O mal a combater nestes tempos modernos é o mau uso do celular. A dor é maior queixa, seja por conta de doenças nas articulações ou tecidos moles, como tendinites nos dedos, nos polegares, nos pulsos, nos cotovelos, pescoço, ombros ou doenças na coluna vertebral.

“São duas questões que causam problemas para o nosso corpo inteiro. Um é o mau uso do celular. Outro, é o uso excessivo. Conjugados, esses problemas causam doenças das mais variadas. Quando navegamos no smartphone, usamos vários músculos e articulações, que ficam sobrecarregados. Olhamos para baixo, forçamos o pescoço, seguramos o aparelho com uma mão e navegamos nele com a outra e, tudo isto, por longos períodos. As articulações, os músculos, os tendões e os ligamentos não aguentam tanto esforço, por tanto tempo seguido”, resume o ortopedista Marcos Cochrane, do CREB – Centro de Reumatologia e Ortopedia.

Outros problemas que o mau uso do celular pode trazer

O ortopedista do CREB faz questão de pontuar que os problemas do mau uso do celular não se limitam a doenças ortopédicas ou reumatológicas. Além de inflamações em ligamentos, articulações, músculos e tendões, o usuário pode ter problemas oftalmológicos e psicológicos também.

“Tem uma questão séria, que precisamos cuidar, que é o mal que o celular pode causar no nosso ciclo de sono. Uma noite bem dormida é fundamental para a nossa saúde, e o mau uso do celular pode prejudicar o sono. E isso pode desencadear vários problemas, inclusive crises nervosas”, explica o Dr. Marcos. Ele pontua, ainda, a possibilidade de problemas psicológicos, como depressão, por exemplo, por conta de cancelamentos, ataques de haters e discussões nas redes sociais.

Como usar o celular a seu favor?

Para o ortopedista do CREB, antes de tudo é preciso limitar o tempo de uso do smartphone. Ele reconhece que esta é uma questão difícil de resolver, mas é a saúde de nosso corpo que está em jogo. “Claro que é importante responder a mensagens e e-mails, pesquisar informações e até mesmo relaxar jogando joguinhos ou vendo vídeos no celular. Isso faz parte da nossa vida, é impossível ignorar. Mas o que percebemos é o vício do uso do aparelho, e isso precisa ser combatido”, pondera.

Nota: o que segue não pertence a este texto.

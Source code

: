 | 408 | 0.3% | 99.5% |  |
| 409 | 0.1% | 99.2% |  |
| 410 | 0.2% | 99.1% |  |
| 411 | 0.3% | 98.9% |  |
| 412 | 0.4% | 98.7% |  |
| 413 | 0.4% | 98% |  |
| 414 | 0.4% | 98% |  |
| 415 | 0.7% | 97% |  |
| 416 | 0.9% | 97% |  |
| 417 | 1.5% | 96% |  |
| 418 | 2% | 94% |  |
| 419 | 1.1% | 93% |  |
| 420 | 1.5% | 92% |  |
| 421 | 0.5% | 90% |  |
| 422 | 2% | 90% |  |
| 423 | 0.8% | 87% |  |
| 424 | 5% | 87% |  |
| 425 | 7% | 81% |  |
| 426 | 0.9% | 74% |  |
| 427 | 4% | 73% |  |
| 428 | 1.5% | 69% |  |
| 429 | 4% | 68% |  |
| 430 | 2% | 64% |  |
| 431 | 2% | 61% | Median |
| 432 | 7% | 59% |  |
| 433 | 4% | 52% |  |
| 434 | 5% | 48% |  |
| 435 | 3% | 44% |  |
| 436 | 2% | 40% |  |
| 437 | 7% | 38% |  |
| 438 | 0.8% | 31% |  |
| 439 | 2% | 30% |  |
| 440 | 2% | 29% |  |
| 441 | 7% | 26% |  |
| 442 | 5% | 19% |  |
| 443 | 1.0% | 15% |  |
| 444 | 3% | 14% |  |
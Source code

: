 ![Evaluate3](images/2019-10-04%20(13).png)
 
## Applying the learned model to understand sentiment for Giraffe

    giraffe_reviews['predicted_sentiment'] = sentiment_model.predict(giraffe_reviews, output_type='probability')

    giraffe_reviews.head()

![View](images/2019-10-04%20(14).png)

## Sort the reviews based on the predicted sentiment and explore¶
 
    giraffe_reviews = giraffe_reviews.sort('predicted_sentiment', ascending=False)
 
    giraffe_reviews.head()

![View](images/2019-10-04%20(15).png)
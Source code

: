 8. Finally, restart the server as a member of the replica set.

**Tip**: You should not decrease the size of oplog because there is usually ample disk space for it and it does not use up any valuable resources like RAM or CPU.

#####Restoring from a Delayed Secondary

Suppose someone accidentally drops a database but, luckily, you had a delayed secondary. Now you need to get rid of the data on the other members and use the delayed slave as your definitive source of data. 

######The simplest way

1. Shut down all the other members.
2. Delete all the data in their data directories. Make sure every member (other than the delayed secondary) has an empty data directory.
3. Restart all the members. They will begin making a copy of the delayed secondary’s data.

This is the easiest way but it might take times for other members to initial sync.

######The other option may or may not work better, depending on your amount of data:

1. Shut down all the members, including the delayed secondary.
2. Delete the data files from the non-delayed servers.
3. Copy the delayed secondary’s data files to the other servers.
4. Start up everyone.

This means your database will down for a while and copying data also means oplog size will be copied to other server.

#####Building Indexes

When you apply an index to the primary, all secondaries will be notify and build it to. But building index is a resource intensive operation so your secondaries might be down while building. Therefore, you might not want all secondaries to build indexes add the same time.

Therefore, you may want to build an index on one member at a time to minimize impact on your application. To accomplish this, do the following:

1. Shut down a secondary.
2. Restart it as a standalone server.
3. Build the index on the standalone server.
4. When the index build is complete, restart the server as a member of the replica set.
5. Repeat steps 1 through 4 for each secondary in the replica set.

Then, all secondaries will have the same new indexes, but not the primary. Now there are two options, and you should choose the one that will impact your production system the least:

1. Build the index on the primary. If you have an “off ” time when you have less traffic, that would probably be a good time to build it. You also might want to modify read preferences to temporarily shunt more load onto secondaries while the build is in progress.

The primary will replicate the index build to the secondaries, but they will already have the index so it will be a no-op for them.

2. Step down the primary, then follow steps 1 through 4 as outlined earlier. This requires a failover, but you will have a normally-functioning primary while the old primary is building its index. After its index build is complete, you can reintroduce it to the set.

Uma dica do Dr. Marcos para minimizar o mau uso do celular é a opção pela ferramenta de voz, que elimina a necessidade de digitação. A utilização de suportes de celular também pode ajudar. “O ideal é que o usuário não fique segurando o celular por tanto tempo, e muitas vezes ele nem percebe a força que faz com as mãos e os dedos. Manter o celular na altura dos olhos também é fundamental, pois evita esticar o pescoço e ficar olhando para baixo”, diz.

Para finalizar, o ortopedista do CREB é taxativo: “ao menor sinal de dor, um especialista deve ser procurado. Uma pequena dor pode se transformar em um grande problema, e só um médico pode diagnosticar e propor o melhor tratamento. E quanto antes começar a tratar, melhor”, afirma o Dr. Marcos.